Task details – Transcribe the records verbatim, images excluded.

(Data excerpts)
• • • • • • •

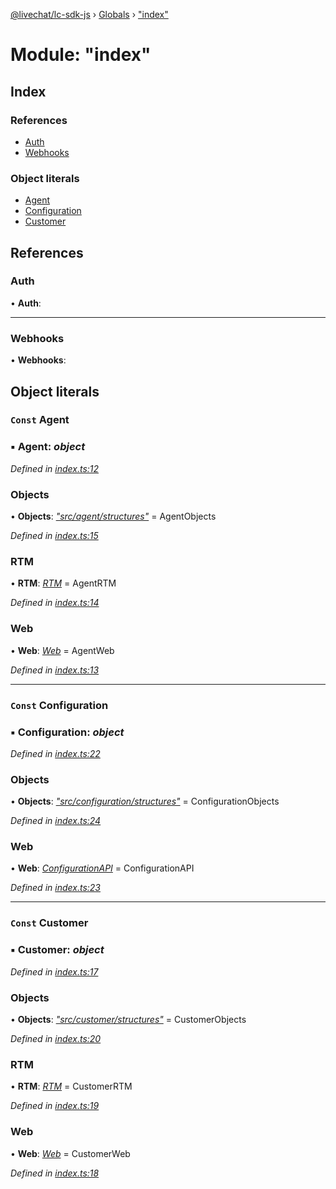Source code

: [@livechat/lc-sdk-js](../README.md) › [Globals](../globals.md) › ["index"](_index_.md)

# Module: "index"

## Index

### References

* [Auth](_index_.md#auth)
* [Webhooks](_index_.md#webhooks)

### Object literals

* [Agent](_index_.md#const-agent)
* [Configuration](_index_.md#const-configuration)
* [Customer](_index_.md#const-customer)

## References

###  Auth

• **Auth**:

___

###  Webhooks

• **Webhooks**:

## Object literals

### `Const` Agent

### ▪ **Agent**: *object*

*Defined in [index.ts:12](https://github.com/livechat/lc-sdk-js/blob/9364105/index.ts#L12)*

###  Objects

• **Objects**: *["src/agent/structures"](_src_agent_structures_.md)* = AgentObjects

*Defined in [index.ts:15](https://github.com/livechat/lc-sdk-js/blob/9364105/index.ts#L15)*

###  RTM

• **RTM**: *[RTM](../classes/_src_agent_rtm_.rtm.md)* = AgentRTM

*Defined in [index.ts:14](https://github.com/livechat/lc-sdk-js/blob/9364105/index.ts#L14)*

###  Web

• **Web**: *[Web](../classes/_src_agent_web_.web.md)* = AgentWeb

*Defined in [index.ts:13](https://github.com/livechat/lc-sdk-js/blob/9364105/index.ts#L13)*

___

### `Const` Configuration

### ▪ **Configuration**: *object*

*Defined in [index.ts:22](https://github.com/livechat/lc-sdk-js/blob/9364105/index.ts#L22)*

###  Objects

• **Objects**: *["src/configuration/structures"](_src_configuration_structures_.md)* = ConfigurationObjects

*Defined in [index.ts:24](https://github.com/livechat/lc-sdk-js/blob/9364105/index.ts#L24)*

###  Web

• **Web**: *[ConfigurationAPI](../classes/_src_configuration_index_.configurationapi.md)* = ConfigurationAPI

*Defined in [index.ts:23](https://github.com/livechat/lc-sdk-js/blob/9364105/index.ts#L23)*

___

### `Const` Customer

### ▪ **Customer**: *object*

*Defined in [index.ts:17](https://github.com/livechat/lc-sdk-js/blob/9364105/index.ts#L17)*

###  Objects

• **Objects**: *["src/customer/structures"](_src_customer_structures_.md)* = CustomerObjects

*Defined in [index.ts:20](https://github.com/livechat/lc-sdk-js/blob/9364105/index.ts#L20)*

###  RTM

• **RTM**: *[RTM](../classes/_src_customer_rtm_.rtm.md)* = CustomerRTM

*Defined in [index.ts:19](https://github.com/livechat/lc-sdk-js/blob/9364105/index.ts#L19)*

###  Web

• **Web**: *[Web](../classes/_src_customer_web_.web.md)* = CustomerWeb

*Defined in [index.ts:18](https://github.com/livechat/lc-sdk-js/blob/9364105/index.ts#L18)*
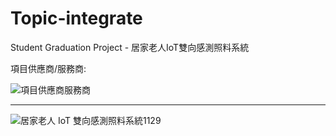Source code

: # Topic-integrate
Student Graduation Project - 居家老人IoT雙向感測照料系統
<p>項目供應商/服務商:</p>

![項目供應商服務商](https://github.com/Pakkei0920/Topic-integrate/assets/106027537/826d5765-b297-4db4-aaeb-aaa1a195b5f4)

---

![居家老人 IoT 雙向感測照料系統1129](https://github.com/Pakkei0920/Topic-integrate/assets/106027537/02b2e62c-35da-40e0-95f3-3b529bff8cc2)
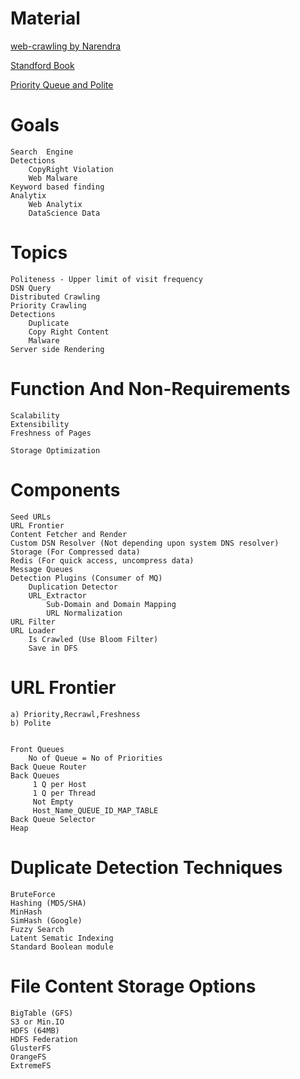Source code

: 
# Material

[web-crawling by Narendra](https://www.youtube.com/watch?v=BKZxZwUgL3Y)

[Standford Book](https://nlp.stanford.edu/IR-book/html/htmledition/web-crawling-and-indexes-1.html)

[Priority Queue and Polite](https://nlp.stanford.edu/IR-book/html/htmledition/the-url-frontier-1.html)


# Goals
    Search  Engine
    Detections
        CopyRight Violation 
        Web Malware
    Keyword based finding
    Analytix
        Web Analytix
        DataScience Data
# Topics
    Politeness - Upper limit of visit frequency
    DSN Query
    Distributed Crawling
    Priority Crawling
    Detections
        Duplicate
        Copy Right Content
        Malware
    Server side Rendering
# Function And Non-Requirements
    Scalability
    Extensibility
    Freshness of Pages

    Storage Optimization

# Components
    Seed URLs
    URL Frontier
    Content Fetcher and Render
    Custom DSN Resolver (Not depending upon system DNS resolver)
    Storage (For Compressed data)
    Redis (For quick access, uncompress data)
    Message Queues 
    Detection Plugins (Consumer of MQ)
        Duplication Detector
        URL_Extractor
            Sub-Domain and Domain Mapping
            URL Normalization
    URL Filter
    URL Loader
        Is Crawled (Use Bloom Filter)
        Save in DFS

# URL Frontier
    a) Priority,Recrawl,Freshness
    b) Polite


    Front Queues
        No of Queue = No of Priorities
    Back Queue Router
    Back Queues
         1 Q per Host
         1 Q per Thread
         Not Empty
         Host_Name_QUEUE_ID_MAP_TABLE
    Back Queue Selector
    Heap

# Duplicate Detection Techniques

    BruteForce
    Hashing (MD5/SHA)
    MinHash
    SimHash (Google)
    Fuzzy Search
    Latent Sematic Indexing
    Standard Boolean module

# File Content Storage Options

    BigTable (GFS)
    S3 or Min.IO
    HDFS (64MB)
    HDFS Federation
    GlusterFS
    OrangeFS
    ExtremeFS
    






    


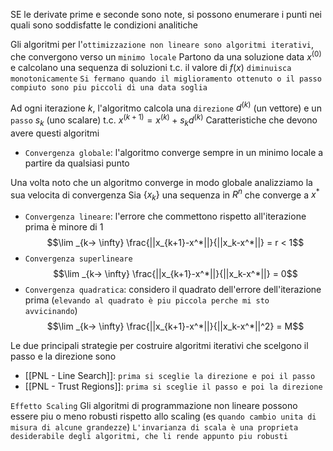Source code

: SE le derivate prime e seconde sono note, si possono enumerare i punti nei quali sono soddisfatte le condizioni analitiche

Gli algoritmi per l'`ottimizzazione non lineare sono algoritmi iterativi`, che convergono verso un `minimo locale`
Partono da una soluzione data $x^{(0)}$ e calcolano una sequenza di soluzioni t.c. il valore di $f(x)$ `diminuisca monotonicamente`
`Si fermano quando il miglioramento ottenuto o il passo compiuto sono piu piccoli di una data soglia`

Ad ogni iterazione $k$, l'algoritmo calcola una `direzione` $d^{(k)}$ (un vettore) e un `passo` $s_k$ (uno scalare) t.c. $x^{(k+1)} = x^{(k)} + s_kd^{(k)}$
Caratteristiche che devono avere questi algoritmi
- `Convergenza globale`: l'algoritmo converge sempre in un minimo locale a partire da qualsiasi punto

Una volta noto che un algoritmo converge in modo globale analizziamo la sua velocita di convergenza
Sia $\{x_k\}$ una sequenza in $R^n$ che converge a $x^*$

- `Convergenza lineare`: l'errore che commettono rispetto all'iterazione prima è minore di $1$
$$\lim _{k-> \infty} \frac{||x_{k+1}-x^*||}{||x_k-x^*||} = r < 1$$
- `Convergenza superlineare`
$$\lim _{k-> \infty} \frac{||x_{k+1}-x^*||}{||x_k-x^*||} = 0$$
- `Convergenza quadratica`: considero il quadrato dell'errore dell'iterazione prima (`elevando al quadrato è piu piccola perche mi sto avvicinando`)
$$\lim _{k-> \infty} \frac{||x_{k+1}-x^*||}{||x_k-x^*||^2} = M$$

Le due principali strategie per costruire algoritmi iterativi che scelgono il passo e la direzione sono
- [[PNL - Line Search]]: `prima si sceglie la direzione e poi il passo`
- [[PNL - Trust Regions]]: `prima si sceglie il passo e poi la direzione`

`Effetto Scaling`
Gli algoritmi di programmazione non lineare possono essere piu o meno robusti rispetto allo scaling (es `quando cambio unita di misura di alcune grandezze`)
`L'invarianza di scala è una proprieta desiderabile degli algoritmi, che li rende appunto piu robusti`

• • • • • • •

Reply to the exercise –
Source code

: [@livechat/lc-sdk-js](../README.md) › [Globals](../globals.md) › ["index"](_index_.md)

# Module: "index"

## Index

### References

* [Auth](_index_.md#auth)
* [Webhooks](_index_.md#webhooks)

### Object literals

* [Agent](_index_.md#const-agent)
* [Configuration](_index_.md#const-configuration)
* [Customer](_index_.md#const-customer)

## References

###  Auth

• **Auth**:

___

###  Webhooks

• **Webhooks**:

## Object literals

### `Const` Agent

### ▪ **Agent**: *object*

*Defined in [index.ts:12](https://github.com/livechat/lc-sdk-js/blob/9364105/index.ts#L12)*

###  Objects

• **Objects**: *["src/agent/structures"](_src_agent_structures_.md)* = AgentObjects

*Defined in [index.ts:15](https://github.com/livechat/lc-sdk-js/blob/9364105/index.ts#L15)*

###  RTM

• **RTM**: *[RTM](../classes/_src_agent_rtm_.rtm.md)* = AgentRTM

*Defined in [index.ts:14](https://github.com/livechat/lc-sdk-js/blob/9364105/index.ts#L14)*

###  Web

• **Web**: *[Web](../classes/_src_agent_web_.web.md)* = AgentWeb

*Defined in [index.ts:13](https://github.com/livechat/lc-sdk-js/blob/9364105/index.ts#L13)*

___

### `Const` Configuration

### ▪ **Configuration**: *object*

*Defined in [index.ts:22](https://github.com/livechat/lc-sdk-js/blob/9364105/index.ts#L22)*

###  Objects

• **Objects**: *["src/configuration/structures"](_src_configuration_structures_.md)* = ConfigurationObjects

*Defined in [index.ts:24](https://github.com/livechat/lc-sdk-js/blob/9364105/index.ts#L24)*

###  Web

• **Web**: *[ConfigurationAPI](../classes/_src_configuration_index_.configurationapi.md)* = ConfigurationAPI

*Defined in [index.ts:23](https://github.com/livechat/lc-sdk-js/blob/9364105/index.ts#L23)*

___

### `Const` Customer

### ▪ **Customer**: *object*

*Defined in [index.ts:17](https://github.com/livechat/lc-sdk-js/blob/9364105/index.ts#L17)*

###  Objects

• **Objects**: *["src/customer/structures"](_src_customer_structures_.md)* = CustomerObjects

*Defined in [index.ts:20](https://github.com/livechat/lc-sdk-js/blob/9364105/index.ts#L20)*

###  RTM

• **RTM**: *[RTM](../classes/_src_customer_rtm_.rtm.md)* = CustomerRTM

*Defined in [index.ts:19](https://github.com/livechat/lc-sdk-js/blob/9364105/index.ts#L19)*

###  Web

• **Web**: *[Web](../classes/_src_customer_web_.web.md)* = CustomerWeb

*Defined in [index.ts:18](https://github.com/livechat/lc-sdk-js/blob/9364105/index.ts#L18)*
Source code

: # Topic-integrate
Student Graduation Project - 居家老人IoT雙向感測照料系統
<p>項目供應商/服務商:</p>

![項目供應商服務商](https://github.com/Pakkei0920/Topic-integrate/assets/106027537/826d5765-b297-4db4-aaeb-aaa1a195b5f4)

---

![居家老人 IoT 雙向感測照料系統1129](https://github.com/Pakkei0920/Topic-integrate/assets/106027537/02b2e62c-35da-40e0-95f3-3b529bff8cc2)
Source code

: 
# Material

[web-crawling by Narendra](https://www.youtube.com/watch?v=BKZxZwUgL3Y)

[Standford Book](https://nlp.stanford.edu/IR-book/html/htmledition/web-crawling-and-indexes-1.html)

[Priority Queue and Polite](https://nlp.stanford.edu/IR-book/html/htmledition/the-url-frontier-1.html)


# Goals
    Search  Engine
    Detections
        CopyRight Violation 
        Web Malware
    Keyword based finding
    Analytix
        Web Analytix
        DataScience Data
# Topics
    Politeness - Upper limit of visit frequency
    DSN Query
    Distributed Crawling
    Priority Crawling
    Detections
        Duplicate
        Copy Right Content
        Malware
    Server side Rendering
# Function And Non-Requirements
    Scalability
    Extensibility
    Freshness of Pages

    Storage Optimization

# Components
    Seed URLs
    URL Frontier
    Content Fetcher and Render
    Custom DSN Resolver (Not depending upon system DNS resolver)
    Storage (For Compressed data)
    Redis (For quick access, uncompress data)
    Message Queues 
    Detection Plugins (Consumer of MQ)
        Duplication Detector
        URL_Extractor
            Sub-Domain and Domain Mapping
            URL Normalization
    URL Filter
    URL Loader
        Is Crawled (Use Bloom Filter)
        Save in DFS

# URL Frontier
    a) Priority,Recrawl,Freshness
    b) Polite


    Front Queues
        No of Queue = No of Priorities
    Back Queue Router
    Back Queues
         1 Q per Host
         1 Q per Thread
         Not Empty
         Host_Name_QUEUE_ID_MAP_TABLE
    Back Queue Selector
    Heap

# Duplicate Detection Techniques

    BruteForce
    Hashing (MD5/SHA)
    MinHash
    SimHash (Google)
    Fuzzy Search
    Latent Sematic Indexing
    Standard Boolean module

# File Content Storage Options

    BigTable (GFS)
    S3 or Min.IO
    HDFS (64MB)
    HDFS Federation
    GlusterFS
    OrangeFS
    ExtremeFS
    






    


Source code

: SE le derivate prime e seconde sono note, si possono enumerare i punti nei quali sono soddisfatte le condizioni analitiche

Gli algoritmi per l'`ottimizzazione non lineare sono algoritmi iterativi`, che convergono verso un `minimo locale`
Partono da una soluzione data $x^{(0)}$ e calcolano una sequenza di soluzioni t.c. il valore di $f(x)$ `diminuisca monotonicamente`
`Si fermano quando il miglioramento ottenuto o il passo compiuto sono piu piccoli di una data soglia`

Ad ogni iterazione $k$, l'algoritmo calcola una `direzione` $d^{(k)}$ (un vettore) e un `passo` $s_k$ (uno scalare) t.c. $x^{(k+1)} = x^{(k)} + s_kd^{(k)}$
Caratteristiche che devono avere questi algoritmi
- `Convergenza globale`: l'algoritmo converge sempre in un minimo locale a partire da qualsiasi punto

Una volta noto che un algoritmo converge in modo globale analizziamo la sua velocita di convergenza
Sia $\{x_k\}$ una sequenza in $R^n$ che converge a $x^*$

- `Convergenza lineare`: l'errore che commettono rispetto all'iterazione prima è minore di $1$
$$\lim _{k-> \infty} \frac{||x_{k+1}-x^*||}{||x_k-x^*||} = r < 1$$
- `Convergenza superlineare`
$$\lim _{k-> \infty} \frac{||x_{k+1}-x^*||}{||x_k-x^*||} = 0$$
- `Convergenza quadratica`: considero il quadrato dell'errore dell'iterazione prima (`elevando al quadrato è piu piccola perche mi sto avvicinando`)
$$\lim _{k-> \infty} \frac{||x_{k+1}-x^*||}{||x_k-x^*||^2} = M$$

Le due principali strategie per costruire algoritmi iterativi che scelgono il passo e la direzione sono
- [[PNL - Line Search]]: `prima si sceglie la direzione e poi il passo`
- [[PNL - Trust Regions]]: `prima si sceglie il passo e poi la direzione`

`Effetto Scaling`
Gli algoritmi di programmazione non lineare possono essere piu o meno robusti rispetto allo scaling (es `quando cambio unita di misura di alcune grandezze`)
`L'invarianza di scala è una proprieta desiderabile degli algoritmi, che li rende appunto piu robusti`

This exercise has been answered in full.